## Work to be completed
Tell how many lines in these records contain the string "endl", with only the number as the reply.

Materials provided START

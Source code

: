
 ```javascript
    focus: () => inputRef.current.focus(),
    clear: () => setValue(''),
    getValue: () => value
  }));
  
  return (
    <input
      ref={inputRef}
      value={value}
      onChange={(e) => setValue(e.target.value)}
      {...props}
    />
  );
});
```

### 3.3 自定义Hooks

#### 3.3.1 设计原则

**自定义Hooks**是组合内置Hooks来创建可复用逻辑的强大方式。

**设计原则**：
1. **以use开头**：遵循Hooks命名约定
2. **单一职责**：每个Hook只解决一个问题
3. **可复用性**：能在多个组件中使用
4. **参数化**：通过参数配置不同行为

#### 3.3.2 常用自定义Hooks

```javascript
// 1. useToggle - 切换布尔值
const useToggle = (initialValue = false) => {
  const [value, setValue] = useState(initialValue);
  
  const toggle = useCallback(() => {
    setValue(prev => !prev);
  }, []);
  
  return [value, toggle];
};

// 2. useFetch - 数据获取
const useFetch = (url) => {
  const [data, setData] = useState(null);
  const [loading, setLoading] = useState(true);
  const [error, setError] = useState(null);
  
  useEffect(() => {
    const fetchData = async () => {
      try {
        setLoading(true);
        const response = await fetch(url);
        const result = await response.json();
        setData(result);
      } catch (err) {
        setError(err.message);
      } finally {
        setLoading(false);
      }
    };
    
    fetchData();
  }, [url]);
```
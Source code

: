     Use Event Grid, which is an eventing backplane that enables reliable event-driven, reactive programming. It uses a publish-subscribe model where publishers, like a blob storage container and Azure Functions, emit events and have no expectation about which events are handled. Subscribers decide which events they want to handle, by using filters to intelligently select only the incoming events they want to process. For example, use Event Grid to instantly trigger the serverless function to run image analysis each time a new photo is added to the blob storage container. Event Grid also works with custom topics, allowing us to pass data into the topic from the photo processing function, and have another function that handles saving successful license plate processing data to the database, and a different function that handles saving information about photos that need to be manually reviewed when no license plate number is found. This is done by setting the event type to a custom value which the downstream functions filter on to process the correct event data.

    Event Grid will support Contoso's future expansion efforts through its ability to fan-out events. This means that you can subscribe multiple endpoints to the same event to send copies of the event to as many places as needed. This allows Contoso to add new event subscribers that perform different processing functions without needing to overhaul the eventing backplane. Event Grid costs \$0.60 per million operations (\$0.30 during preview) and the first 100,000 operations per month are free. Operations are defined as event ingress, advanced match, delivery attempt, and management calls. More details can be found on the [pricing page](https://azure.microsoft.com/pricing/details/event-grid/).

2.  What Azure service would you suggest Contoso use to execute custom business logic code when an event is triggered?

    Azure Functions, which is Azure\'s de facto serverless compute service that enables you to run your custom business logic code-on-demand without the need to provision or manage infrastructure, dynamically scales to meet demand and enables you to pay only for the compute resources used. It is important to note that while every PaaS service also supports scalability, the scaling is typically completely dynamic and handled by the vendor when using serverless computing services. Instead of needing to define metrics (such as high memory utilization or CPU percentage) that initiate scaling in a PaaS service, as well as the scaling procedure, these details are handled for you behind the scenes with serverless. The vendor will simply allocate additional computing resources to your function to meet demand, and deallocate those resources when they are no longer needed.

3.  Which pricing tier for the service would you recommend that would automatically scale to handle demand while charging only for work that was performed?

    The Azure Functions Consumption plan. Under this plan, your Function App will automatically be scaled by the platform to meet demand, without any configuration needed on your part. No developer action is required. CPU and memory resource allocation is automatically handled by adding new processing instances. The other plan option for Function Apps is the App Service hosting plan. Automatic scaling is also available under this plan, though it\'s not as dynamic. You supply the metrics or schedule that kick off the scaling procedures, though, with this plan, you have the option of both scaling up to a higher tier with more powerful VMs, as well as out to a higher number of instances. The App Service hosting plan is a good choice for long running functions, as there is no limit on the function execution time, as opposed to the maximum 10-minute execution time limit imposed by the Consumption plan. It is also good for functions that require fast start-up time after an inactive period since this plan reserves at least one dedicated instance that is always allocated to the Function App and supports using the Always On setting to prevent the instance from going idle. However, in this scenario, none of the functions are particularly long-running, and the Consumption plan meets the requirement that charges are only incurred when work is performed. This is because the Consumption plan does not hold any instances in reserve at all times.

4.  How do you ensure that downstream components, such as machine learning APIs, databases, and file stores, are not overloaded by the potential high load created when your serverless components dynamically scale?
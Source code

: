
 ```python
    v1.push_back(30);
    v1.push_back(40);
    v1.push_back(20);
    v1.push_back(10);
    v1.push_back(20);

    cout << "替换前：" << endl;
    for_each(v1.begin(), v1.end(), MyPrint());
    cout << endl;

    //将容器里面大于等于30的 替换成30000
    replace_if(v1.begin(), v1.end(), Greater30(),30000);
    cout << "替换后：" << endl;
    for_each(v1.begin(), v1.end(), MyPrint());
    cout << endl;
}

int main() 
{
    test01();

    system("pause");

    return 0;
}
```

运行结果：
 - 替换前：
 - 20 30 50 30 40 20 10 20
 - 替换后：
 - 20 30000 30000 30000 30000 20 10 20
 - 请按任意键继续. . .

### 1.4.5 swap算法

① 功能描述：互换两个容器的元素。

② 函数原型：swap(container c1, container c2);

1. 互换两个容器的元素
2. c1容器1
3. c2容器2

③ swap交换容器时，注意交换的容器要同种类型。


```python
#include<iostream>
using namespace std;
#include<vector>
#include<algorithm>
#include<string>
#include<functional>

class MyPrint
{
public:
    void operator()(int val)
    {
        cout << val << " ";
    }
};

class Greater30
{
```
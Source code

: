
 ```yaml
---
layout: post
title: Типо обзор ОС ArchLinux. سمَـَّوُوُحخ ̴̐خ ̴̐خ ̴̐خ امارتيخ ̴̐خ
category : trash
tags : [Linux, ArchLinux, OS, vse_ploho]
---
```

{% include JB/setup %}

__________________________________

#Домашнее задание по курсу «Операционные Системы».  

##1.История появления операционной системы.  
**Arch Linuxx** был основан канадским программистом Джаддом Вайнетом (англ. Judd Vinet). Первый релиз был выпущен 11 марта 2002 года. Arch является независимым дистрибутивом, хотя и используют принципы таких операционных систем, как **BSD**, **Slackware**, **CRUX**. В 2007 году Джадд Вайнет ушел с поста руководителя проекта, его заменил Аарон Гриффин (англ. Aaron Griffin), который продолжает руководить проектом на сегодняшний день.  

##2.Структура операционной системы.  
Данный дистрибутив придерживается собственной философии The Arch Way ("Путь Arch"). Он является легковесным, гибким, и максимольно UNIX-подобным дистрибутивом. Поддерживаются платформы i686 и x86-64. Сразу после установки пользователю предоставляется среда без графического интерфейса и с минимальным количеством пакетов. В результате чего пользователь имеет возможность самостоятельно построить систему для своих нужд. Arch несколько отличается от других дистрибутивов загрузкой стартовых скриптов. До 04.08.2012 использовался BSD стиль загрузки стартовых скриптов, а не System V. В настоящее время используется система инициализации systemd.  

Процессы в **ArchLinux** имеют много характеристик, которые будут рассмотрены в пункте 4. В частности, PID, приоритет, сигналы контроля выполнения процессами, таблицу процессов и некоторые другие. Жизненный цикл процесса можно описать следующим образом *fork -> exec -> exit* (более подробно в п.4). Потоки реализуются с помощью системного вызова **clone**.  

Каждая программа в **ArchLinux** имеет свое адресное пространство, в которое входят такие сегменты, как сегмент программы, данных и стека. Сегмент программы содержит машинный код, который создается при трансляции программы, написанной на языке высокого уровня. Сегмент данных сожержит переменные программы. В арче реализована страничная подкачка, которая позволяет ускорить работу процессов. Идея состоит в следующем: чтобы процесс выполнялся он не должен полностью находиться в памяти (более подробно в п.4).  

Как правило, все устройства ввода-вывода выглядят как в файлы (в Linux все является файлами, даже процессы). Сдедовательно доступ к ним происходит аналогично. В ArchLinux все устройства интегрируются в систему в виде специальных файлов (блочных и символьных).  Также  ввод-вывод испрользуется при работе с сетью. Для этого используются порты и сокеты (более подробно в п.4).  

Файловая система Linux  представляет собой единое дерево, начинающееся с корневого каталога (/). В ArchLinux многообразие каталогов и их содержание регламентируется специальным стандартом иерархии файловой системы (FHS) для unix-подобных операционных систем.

Materials provided END

## Task response
4